FIG. 5 illustrates another example renal nerve modulation device 112 that may be similar in form and function to other renal nerve modulation devices disclosed herein. Device 112 may include shaft 140 having balloon 122 coupled thereto. Shaft 140 may have ports 136/138 formed therein that may allow a conductive fluid to be circulated within balloon 122. Electrode 124 may be disposed within balloon 122 and may be used to supply energy to a single window or virtual electrode 134 formed on balloon 122.

FIG. 6 illustrates another example renal nerve modulation device 212 that may be similar in form and function to other renal nerve modulation devices disclosed herein. Device 212 may include shaft 240 having balloon 222 coupled thereto. Shaft 240 may have ports 236/238 formed therein that may allow a conductive fluid to be circulated within balloon 222. One or more windows or virtual electrodes 234 may be formed on balloon 222.

Electrode 224 may take the form of a slotted tubular member including a tube body 226 having a plurality of slots 228 formed therein. A lead 232 may be attached to electrode 224. For example, electrode 224 may include a nickel-titanium alloy tubular member 226 having slots 228 formed therein. Such an electrode 224 may be suitably flexible and may provide uniform power distribution similar to other electrodes disclosed herein. A wide variety of patterns and/or configurations for slots 228 are contemplated. Some examples of the patterns and/or configurations for slots 228 are disclosed herein.

Forming electrode 224 may include a variety of processes. For example, electrode 224 may be formed from a flat stock of material that is cut using a suitable process (e.g., laser cut, cut via EDM, punch pressed, stamped, chemical etched, or the like) and then crimped, rolled, bent, and welded into a tubular form. Alternatively, electrode 224 may be formed from tube stock (and/or an extruded tube) that is cut using a suitable process. In still other embodiments, a metal sintering (powder metallurgy) process and/or a stereolithography process may be used to form electrode 224. To the extent applicable, similar processes may also be used to form electrode 24 and/or other electrodes disclosed herein.

FIG. 7 illustrates another example renal nerve modulation device 312 that may be similar in form and function to other renal nerve modulation devices disclosed herein. Device 312 may include shaft 340 having balloon 322 coupled thereto. Shaft 340 may have ports 336/338 formed therein that may allow a conductive fluid to be circulated within balloon 322. One or more windows or virtual electrodes 334 may be formed on balloon 322.
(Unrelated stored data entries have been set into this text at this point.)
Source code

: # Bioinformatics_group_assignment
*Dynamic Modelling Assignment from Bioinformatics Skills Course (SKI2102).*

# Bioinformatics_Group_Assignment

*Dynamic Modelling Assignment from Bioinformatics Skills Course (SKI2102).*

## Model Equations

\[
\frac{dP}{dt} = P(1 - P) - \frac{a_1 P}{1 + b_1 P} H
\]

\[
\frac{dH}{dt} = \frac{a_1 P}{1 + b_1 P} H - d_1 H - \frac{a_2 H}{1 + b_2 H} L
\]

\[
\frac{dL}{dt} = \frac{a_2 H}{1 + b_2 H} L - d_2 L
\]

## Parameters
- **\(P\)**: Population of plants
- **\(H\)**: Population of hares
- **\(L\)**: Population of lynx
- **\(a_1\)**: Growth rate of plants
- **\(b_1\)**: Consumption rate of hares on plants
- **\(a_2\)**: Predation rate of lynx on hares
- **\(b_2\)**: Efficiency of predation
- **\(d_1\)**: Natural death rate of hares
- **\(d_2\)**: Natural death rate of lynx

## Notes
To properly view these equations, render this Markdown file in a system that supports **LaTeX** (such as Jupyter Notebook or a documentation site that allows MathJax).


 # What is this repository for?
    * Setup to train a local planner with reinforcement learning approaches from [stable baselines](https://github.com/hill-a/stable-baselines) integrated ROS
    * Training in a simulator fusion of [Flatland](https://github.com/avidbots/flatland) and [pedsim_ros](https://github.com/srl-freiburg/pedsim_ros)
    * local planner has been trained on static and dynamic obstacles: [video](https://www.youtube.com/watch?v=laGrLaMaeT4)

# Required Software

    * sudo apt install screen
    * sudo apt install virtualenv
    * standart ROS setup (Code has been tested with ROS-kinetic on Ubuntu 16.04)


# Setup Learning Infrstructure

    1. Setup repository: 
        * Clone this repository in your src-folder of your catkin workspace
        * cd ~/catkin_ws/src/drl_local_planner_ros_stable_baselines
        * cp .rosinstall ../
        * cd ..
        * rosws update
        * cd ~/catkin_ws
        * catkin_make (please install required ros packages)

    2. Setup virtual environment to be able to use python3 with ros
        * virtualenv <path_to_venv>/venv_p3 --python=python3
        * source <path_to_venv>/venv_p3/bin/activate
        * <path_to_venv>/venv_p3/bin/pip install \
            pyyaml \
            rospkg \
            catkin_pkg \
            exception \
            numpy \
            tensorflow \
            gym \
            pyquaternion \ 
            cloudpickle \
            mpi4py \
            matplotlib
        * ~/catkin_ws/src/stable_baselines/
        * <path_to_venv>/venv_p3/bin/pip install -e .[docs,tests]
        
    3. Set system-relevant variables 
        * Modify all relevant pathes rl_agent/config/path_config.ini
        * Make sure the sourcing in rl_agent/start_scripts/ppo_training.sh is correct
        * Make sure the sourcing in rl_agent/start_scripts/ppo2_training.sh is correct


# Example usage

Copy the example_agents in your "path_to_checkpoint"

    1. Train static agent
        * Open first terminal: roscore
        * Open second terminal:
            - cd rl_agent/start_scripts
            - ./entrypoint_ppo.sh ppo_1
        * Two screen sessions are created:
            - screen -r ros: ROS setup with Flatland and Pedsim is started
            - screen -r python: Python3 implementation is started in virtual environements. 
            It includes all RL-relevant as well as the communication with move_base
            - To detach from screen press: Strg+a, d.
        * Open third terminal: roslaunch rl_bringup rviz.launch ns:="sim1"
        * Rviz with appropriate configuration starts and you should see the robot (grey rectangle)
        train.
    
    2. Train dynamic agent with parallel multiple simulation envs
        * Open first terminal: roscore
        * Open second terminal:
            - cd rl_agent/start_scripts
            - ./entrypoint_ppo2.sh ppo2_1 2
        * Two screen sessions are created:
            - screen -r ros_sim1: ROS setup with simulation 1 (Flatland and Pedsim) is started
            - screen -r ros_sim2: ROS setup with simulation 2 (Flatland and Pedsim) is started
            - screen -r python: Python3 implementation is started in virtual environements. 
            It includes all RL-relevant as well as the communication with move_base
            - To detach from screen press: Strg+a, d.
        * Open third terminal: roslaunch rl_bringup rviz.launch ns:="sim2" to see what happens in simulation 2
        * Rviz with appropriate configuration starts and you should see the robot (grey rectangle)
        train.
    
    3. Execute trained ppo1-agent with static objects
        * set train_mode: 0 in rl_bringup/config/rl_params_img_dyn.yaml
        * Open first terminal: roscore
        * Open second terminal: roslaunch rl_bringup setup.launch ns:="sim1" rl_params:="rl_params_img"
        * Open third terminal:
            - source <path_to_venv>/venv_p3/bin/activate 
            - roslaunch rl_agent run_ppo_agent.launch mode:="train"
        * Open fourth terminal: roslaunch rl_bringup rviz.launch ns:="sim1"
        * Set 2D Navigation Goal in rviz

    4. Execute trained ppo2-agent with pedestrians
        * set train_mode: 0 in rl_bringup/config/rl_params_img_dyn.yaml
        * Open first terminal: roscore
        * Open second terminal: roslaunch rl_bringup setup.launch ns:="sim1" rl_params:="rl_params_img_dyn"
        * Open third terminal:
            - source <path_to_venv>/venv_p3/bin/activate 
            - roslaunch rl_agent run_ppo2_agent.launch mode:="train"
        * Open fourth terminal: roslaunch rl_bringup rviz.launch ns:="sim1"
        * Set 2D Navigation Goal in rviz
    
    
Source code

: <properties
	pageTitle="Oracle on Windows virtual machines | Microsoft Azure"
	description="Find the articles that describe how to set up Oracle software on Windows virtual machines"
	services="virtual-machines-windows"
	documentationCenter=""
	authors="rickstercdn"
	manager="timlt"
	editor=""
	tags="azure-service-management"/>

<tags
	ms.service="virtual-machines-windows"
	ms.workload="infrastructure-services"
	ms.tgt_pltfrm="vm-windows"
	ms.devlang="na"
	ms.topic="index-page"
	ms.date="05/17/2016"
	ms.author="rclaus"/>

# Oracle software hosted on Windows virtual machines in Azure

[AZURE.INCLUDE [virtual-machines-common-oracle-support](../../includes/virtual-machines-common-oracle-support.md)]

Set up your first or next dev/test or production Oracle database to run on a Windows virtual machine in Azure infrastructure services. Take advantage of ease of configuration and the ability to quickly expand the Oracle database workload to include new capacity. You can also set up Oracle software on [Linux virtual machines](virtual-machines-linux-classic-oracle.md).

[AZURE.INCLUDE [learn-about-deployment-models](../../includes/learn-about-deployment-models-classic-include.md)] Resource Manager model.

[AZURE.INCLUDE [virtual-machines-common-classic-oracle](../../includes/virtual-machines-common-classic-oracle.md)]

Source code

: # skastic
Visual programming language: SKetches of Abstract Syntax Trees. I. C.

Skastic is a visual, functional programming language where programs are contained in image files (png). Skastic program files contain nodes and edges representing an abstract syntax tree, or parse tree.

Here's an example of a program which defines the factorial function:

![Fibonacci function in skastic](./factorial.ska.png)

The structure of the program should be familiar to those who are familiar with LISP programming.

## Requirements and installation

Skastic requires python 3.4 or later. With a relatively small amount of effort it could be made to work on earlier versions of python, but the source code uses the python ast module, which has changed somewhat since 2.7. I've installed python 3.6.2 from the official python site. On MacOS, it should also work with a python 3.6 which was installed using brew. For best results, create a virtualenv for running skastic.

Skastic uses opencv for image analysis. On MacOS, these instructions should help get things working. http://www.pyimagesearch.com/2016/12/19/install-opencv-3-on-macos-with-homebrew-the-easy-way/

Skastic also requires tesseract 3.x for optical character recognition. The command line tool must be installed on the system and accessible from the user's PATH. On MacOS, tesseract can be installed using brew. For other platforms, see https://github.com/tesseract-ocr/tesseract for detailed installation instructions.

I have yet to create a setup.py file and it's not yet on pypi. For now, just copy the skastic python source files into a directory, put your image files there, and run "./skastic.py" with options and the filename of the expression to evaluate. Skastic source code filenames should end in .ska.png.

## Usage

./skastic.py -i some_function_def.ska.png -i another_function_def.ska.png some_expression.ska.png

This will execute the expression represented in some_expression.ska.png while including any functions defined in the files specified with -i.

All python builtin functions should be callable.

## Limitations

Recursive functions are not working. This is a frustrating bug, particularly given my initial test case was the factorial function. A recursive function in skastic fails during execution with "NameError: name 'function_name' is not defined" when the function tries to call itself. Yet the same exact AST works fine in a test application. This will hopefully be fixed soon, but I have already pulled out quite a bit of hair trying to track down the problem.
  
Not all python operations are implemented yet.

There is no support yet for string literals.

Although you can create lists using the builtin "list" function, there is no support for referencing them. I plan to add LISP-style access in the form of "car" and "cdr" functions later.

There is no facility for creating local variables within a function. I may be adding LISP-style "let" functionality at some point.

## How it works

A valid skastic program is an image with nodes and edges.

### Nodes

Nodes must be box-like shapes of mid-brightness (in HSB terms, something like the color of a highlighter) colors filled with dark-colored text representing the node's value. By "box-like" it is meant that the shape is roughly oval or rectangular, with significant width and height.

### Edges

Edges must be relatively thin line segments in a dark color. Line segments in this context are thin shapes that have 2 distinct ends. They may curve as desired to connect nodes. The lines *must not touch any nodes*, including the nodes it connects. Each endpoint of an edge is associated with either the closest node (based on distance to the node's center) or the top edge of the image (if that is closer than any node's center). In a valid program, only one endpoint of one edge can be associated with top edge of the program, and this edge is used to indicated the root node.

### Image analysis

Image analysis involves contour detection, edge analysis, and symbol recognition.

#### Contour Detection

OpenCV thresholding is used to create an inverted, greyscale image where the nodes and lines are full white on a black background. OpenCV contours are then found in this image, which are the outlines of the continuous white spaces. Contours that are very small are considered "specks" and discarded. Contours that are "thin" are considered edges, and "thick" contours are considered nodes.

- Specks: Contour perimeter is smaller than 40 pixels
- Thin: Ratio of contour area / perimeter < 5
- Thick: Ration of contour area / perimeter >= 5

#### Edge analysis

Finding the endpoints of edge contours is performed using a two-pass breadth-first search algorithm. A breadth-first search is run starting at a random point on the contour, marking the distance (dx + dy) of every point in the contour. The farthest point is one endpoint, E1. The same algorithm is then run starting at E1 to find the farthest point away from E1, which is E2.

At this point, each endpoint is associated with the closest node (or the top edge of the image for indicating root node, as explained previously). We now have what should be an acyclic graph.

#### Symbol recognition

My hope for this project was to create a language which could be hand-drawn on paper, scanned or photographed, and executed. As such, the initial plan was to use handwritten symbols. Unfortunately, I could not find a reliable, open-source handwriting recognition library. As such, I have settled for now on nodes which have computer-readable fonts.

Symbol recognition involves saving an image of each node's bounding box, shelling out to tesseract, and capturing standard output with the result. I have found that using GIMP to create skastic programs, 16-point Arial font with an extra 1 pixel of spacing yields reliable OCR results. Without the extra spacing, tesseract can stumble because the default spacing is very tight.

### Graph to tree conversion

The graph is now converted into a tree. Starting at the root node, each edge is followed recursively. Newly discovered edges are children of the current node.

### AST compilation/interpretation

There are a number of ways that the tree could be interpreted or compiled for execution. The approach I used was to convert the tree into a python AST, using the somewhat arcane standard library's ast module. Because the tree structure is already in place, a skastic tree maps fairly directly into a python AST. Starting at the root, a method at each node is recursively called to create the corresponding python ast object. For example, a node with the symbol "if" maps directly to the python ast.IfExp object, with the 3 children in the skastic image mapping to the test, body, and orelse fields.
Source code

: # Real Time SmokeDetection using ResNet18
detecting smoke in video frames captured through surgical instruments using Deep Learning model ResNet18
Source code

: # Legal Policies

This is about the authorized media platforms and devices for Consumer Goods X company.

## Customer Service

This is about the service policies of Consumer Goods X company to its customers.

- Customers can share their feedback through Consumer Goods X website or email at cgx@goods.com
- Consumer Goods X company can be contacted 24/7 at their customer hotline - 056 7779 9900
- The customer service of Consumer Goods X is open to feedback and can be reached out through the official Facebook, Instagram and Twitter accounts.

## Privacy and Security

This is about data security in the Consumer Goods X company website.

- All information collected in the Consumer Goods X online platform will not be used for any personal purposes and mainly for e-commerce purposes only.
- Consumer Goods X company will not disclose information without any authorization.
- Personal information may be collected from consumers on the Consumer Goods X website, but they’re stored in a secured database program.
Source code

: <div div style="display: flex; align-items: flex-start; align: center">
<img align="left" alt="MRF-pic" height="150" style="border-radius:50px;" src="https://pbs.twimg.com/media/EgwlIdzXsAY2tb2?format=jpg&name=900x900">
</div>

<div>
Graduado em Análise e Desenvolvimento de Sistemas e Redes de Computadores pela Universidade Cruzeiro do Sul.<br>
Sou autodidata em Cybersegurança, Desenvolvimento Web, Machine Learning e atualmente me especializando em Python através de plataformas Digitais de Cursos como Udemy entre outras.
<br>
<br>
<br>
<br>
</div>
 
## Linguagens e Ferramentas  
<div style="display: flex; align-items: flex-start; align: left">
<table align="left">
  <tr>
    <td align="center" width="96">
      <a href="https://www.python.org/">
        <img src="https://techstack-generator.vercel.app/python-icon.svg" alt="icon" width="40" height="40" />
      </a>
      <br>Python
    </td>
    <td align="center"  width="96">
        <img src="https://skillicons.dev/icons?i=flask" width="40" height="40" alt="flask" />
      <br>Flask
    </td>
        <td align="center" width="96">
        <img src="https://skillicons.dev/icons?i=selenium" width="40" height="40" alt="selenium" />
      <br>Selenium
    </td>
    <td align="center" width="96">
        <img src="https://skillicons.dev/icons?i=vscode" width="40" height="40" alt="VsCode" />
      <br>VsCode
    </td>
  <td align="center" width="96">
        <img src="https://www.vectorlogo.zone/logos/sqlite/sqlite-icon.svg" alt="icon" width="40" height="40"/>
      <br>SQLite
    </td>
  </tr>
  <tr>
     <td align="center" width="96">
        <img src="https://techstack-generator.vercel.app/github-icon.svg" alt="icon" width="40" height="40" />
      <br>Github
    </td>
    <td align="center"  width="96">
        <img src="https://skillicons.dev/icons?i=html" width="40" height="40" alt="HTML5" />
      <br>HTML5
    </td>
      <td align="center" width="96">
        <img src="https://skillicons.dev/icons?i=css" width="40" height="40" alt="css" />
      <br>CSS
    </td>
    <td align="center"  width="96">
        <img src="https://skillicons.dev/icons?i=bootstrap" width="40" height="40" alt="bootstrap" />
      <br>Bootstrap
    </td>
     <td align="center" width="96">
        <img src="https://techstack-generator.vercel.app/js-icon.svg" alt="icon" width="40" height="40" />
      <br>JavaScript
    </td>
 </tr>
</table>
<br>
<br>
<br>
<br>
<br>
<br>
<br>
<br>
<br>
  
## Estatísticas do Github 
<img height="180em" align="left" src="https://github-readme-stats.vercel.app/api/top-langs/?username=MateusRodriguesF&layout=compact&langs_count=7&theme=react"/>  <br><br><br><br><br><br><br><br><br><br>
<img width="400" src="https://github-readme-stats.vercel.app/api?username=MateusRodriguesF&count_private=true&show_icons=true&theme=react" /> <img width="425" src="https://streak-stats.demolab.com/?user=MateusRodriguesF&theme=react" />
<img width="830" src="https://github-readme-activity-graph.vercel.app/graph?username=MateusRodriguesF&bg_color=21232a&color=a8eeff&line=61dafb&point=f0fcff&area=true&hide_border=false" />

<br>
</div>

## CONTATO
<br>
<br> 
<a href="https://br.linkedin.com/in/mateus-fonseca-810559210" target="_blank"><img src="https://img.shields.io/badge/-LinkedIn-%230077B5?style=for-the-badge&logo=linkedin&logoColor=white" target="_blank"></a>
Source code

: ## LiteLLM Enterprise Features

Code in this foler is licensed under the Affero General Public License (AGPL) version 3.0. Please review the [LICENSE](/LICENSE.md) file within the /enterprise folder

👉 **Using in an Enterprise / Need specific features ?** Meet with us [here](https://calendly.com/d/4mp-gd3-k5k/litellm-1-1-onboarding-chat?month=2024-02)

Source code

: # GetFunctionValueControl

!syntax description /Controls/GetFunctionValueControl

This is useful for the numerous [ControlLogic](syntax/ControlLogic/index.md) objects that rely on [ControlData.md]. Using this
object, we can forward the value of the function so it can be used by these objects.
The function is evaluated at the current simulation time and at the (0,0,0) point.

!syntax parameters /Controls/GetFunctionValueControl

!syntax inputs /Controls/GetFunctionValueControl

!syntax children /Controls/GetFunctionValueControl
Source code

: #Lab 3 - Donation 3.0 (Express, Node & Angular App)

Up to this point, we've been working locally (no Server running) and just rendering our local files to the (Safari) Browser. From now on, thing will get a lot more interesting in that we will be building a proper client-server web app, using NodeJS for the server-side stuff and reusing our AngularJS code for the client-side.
Electrode 324 may take the form of a plurality of coil electrodes 324a/324b/324c disposed along shaft 340 and within balloon 322. Leads 332a/332b/332c may be attached to coil electrodes 324a/324b/324c, respectively. In at least some embodiments, coil electrodes 324a/324b/324c may be activated independently of one another. In this example, three coil electrodes 324a/324b/324c are utilized. This is not intended to be limiting, however, as any suitable number of coil electrodes may be utilized (e.g., one, two, three, four, five, six, seven, eight, or more). Coil electrodes 324a/324b/324c are also shown as being formed form a round wire wound about shaft 340 and having an open pitch. Other embodiments are contemplated where the shape of the coil wire is altered, the pitch of the coil is altered, etc. In addition, coil electrodes 324a/324b/324c are shown as being separate coils that are longitudinally spaced. Alternatively configurations are contemplated where coil electrodes 324a/324b/324c are interconnected or continuous with one another, overlap with one another, etc.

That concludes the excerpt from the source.